Belustigt hat mich das Kapitel über die Liebeskranke Altisidora, wie D.Q. erfolgreich seine Keuschheit bewahrt hat. Das waren wieder Szenen die für mich das Buch lesenswert machten.
ZitatEtwas ratlos hat mich der Schluß des Buches zurückgelassen. Don Quijote hat nicht nur das fahrende Rittertum am Leben erhalten, sondern offenbar das Rittertum auch ihn. Don Quijote kehrt heim, ist geheilt, stirbt aber anschließend friedlich nach Aufsetzung seines Testaments und gesegnet mit den Sterbesakramenten. Der Arzt bestätigt, daß "Melancholie und Verdruß seinen Tod herbeiführten". Es ist der Verdruß darüber, daß seine Sendung, als fahrender Ritter in der Welt für Gerechtigkeit zu sorgen, gescheitert ist. Und genauso wie seine Umgebung (die Nichte aß, die Haushälterin trank, Sancho Pansa war recht munter) hat auch mich dieses Sterbekapitel wenig berührt. Das liegt vor allem daran, daß man merkt, daß Cervantes durch Don Quijotes Tod vor allem seine literarische Figur vor weiterer unbefugter Ausschlachtung schützen wollte. "...um die Möglichkeit zu beseitigen, daß irgendein anderer Schriftsteller als Sidi Hamét Benengeli ihn fälschlich von den Toten auferwecke und Geschichten ohne Ende von seinen Taten schreibe."
Das war traurig, aber ging mir auch nicht so nahe. Er erkannte wohl, daß zuhause für ihn nichts mehr zu regeln, zu erleben gab, legte sich hin und starb.
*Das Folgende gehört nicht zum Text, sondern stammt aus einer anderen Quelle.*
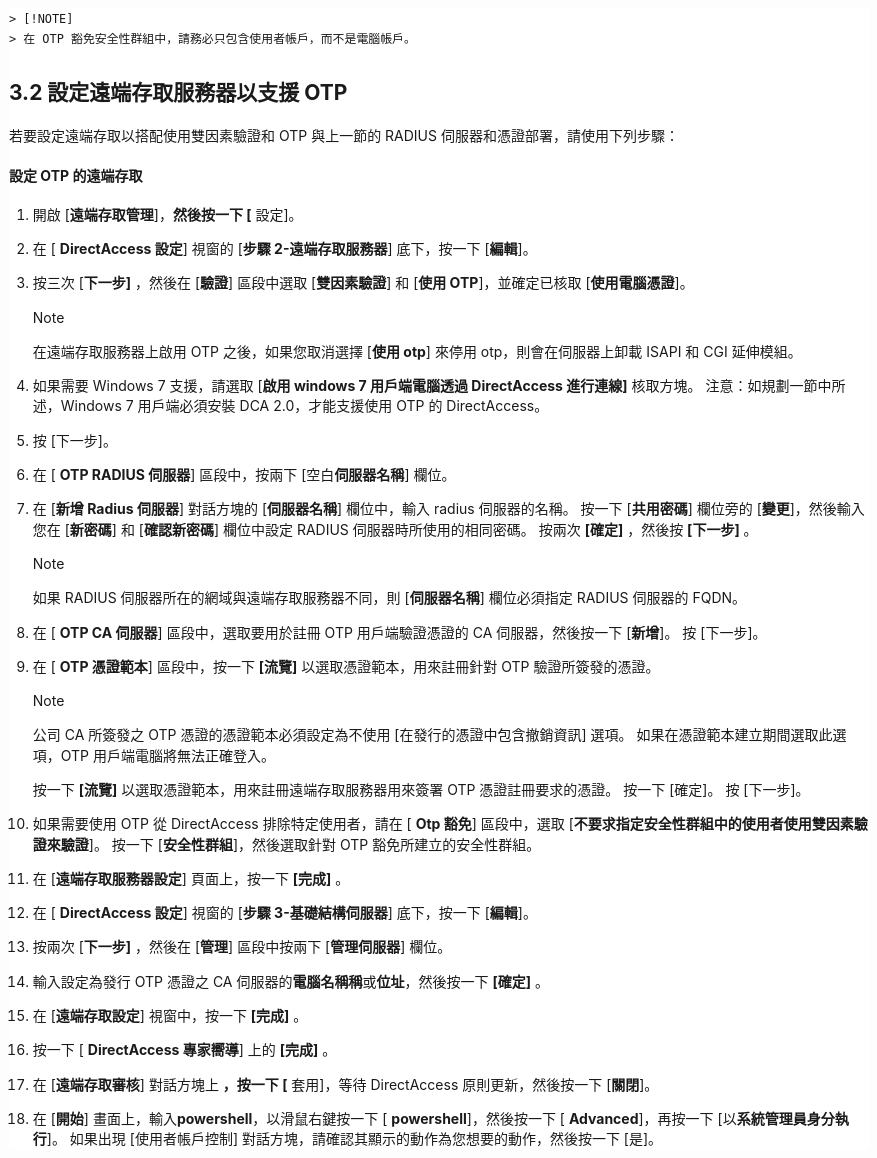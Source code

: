     > [!NOTE]  
    > 在 OTP 豁免安全性群組中，請務必只包含使用者帳戶，而不是電腦帳戶。  
  
## <a name="32-configure-the-remote-access-server-to-support-otp"></a><a name="BKMK_Config"></a>3.2 設定遠端存取服務器以支援 OTP  
若要設定遠端存取以搭配使用雙因素驗證和 OTP 與上一節的 RADIUS 伺服器和憑證部署，請使用下列步驟：  
  
#### <a name="configure-remote-access-for-otp"></a>設定 OTP 的遠端存取  
  
1.  開啟 [**遠端存取管理**]，**然後按一下 [** 設定]。  
  
2.  在 [ **DirectAccess 設定**] 視窗的 [**步驟 2-遠端存取服務器**] 底下，按一下 [**編輯**]。  
  
3.  按三次 [**下一步]** ，然後在 [**驗證**] 區段中選取 [**雙因素驗證**] 和 [**使用 OTP**]，並確定已核取 [**使用電腦憑證**]。  
  
    > [!NOTE]  
    > 在遠端存取服務器上啟用 OTP 之後，如果您取消選擇 [**使用 otp**] 來停用 otp，則會在伺服器上卸載 ISAPI 和 CGI 延伸模組。  
  
4.  如果需要 Windows 7 支援，請選取 [**啟用 windows 7 用戶端電腦透過 DirectAccess 進行連線]** 核取方塊。 注意：如規劃一節中所述，Windows 7 用戶端必須安裝 DCA 2.0，才能支援使用 OTP 的 DirectAccess。  
  
5.  按 [下一步]。  
  
6.  在 [ **OTP RADIUS 伺服器**] 區段中，按兩下 [空白**伺服器名稱**] 欄位。  
  
7.  在 [**新增 Radius 伺服器**] 對話方塊的 [**伺服器名稱**] 欄位中，輸入 radius 伺服器的名稱。 按一下 [**共用密碼**] 欄位旁的 [**變更**]，然後輸入您在 [**新密碼**] 和 [**確認新密碼**] 欄位中設定 RADIUS 伺服器時所使用的相同密碼。 按兩次 **[確定]** ，然後按 **[下一步]** 。  
  
    > [!NOTE]  
    > 如果 RADIUS 伺服器所在的網域與遠端存取服務器不同，則 [**伺服器名稱**] 欄位必須指定 RADIUS 伺服器的 FQDN。  
  
8.  在 [ **OTP CA 伺服器**] 區段中，選取要用於註冊 OTP 用戶端驗證憑證的 CA 伺服器，然後按一下 [**新增**]。 按 [下一步]。  
  
9. 在 [ **OTP 憑證範本**] 區段中，按一下 **[流覽]** 以選取憑證範本，用來註冊針對 OTP 驗證所簽發的憑證。  
  
    > [!NOTE]  
    > 公司 CA 所簽發之 OTP 憑證的憑證範本必須設定為不使用 [在發行的憑證中包含撤銷資訊] 選項。 如果在憑證範本建立期間選取此選項，OTP 用戶端電腦將無法正確登入。  
  
    按一下 **[流覽]** 以選取憑證範本，用來註冊遠端存取服務器用來簽署 OTP 憑證註冊要求的憑證。 按一下 [確定]。 按 [下一步]。  
  
10. 如果需要使用 OTP 從 DirectAccess 排除特定使用者，請在 [ **Otp 豁免**] 區段中，選取 [**不要求指定安全性群組中的使用者使用雙因素驗證來驗證**]。 按一下 [**安全性群組**]，然後選取針對 OTP 豁免所建立的安全性群組。  
  
11. 在 [**遠端存取服務器設定**] 頁面上，按一下 **[完成]** 。  
  
12. 在 [ **DirectAccess 設定**] 視窗的 [**步驟 3-基礎結構伺服器**] 底下，按一下 [**編輯**]。  
  
13. 按兩次 [**下一步]** ，然後在 [**管理**] 區段中按兩下 [**管理伺服器**] 欄位。  
  
14. 輸入設定為發行 OTP 憑證之 CA 伺服器的**電腦名稱稱**或**位址**，然後按一下 **[確定]** 。  
  
15. 在 [**遠端存取設定**] 視窗中，按一下 **[完成]** 。  
  
16. 按一下 [ **DirectAccess 專家嚮導**] 上的 **[完成]** 。  
  
17. 在 [**遠端存取審核**] 對話方塊上 **，按一下 [** 套用]，等待 DirectAccess 原則更新，然後按一下 [**關閉**]。  
  
18. 在 [**開始**] 畫面上，輸入**powershell**，以滑鼠右鍵按一下 [ **powershell**]，然後按一下 [ **Advanced**]，再按一下 [以**系統管理員身分執行**]。 如果出現 [使用者帳戶控制] 對話方塊，請確認其顯示的動作為您想要的動作，然後按一下 [是]。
Der schnelle Schluß fand ich so sinnlos
aber der Gedanke, daß Cervantes seine Figur schützen wollte, trifft bestimmt zu.
ZitatAlles in allem habe ich das Buch sehr gerne gelesen. Auch wenn der Stil manchmal etwas hölzern und gewöhnungsbedürftig war. Wer von dem Buch lediglich einen Schelmenroman erwartet, wird sicher enttäuscht werden. Für mich ist er vor allem ein großartiges Porträt der spanischen Gesellschaft des 16. Jahrhunderts. Und beim nochmaligen Lesen würde man sicher noch viele weitere Facetten entdecken.
Ich gebe es ehrlich zu, ohne euch hätte ich vermutlich aufgehört zu lesen und nun bin ich froh, daß ich es durchgezogen habe
Aber sobald werde ich D.Q. sicherlich nicht nochmals lesen. Er hat mich ganz schön strapaziert *ggg*.
und als ich am Schluß des Romans noch über König Minos und Rhadamanth las habe ich Sehnsucht nachThomas Mann bekommen. Kam dir da nicht auch der Zauberberg in den Sinn Ikarus?
Im Nachwort wird auch Thomas Mann zitiert:
"Seine Achtung vor dem Geschöpf seiner eigenen komischen Erfindung ist während der Erzählung ständig im Wachsen - dieser Prozeß ist vielleicht das Fesselndste am ganzen Roman, ja, er ist ein Roman für sich, und er fällt zusammen mit der wachsenden Achtung vor dem Werk selbst, das, bescheiden, als derber, satirischer Spaß konzipiert war, ohne Vorstellung davon, in welchen symbolisch-menschlichen Rang die Figur des Helden hineinzuwachsen bestimmt war."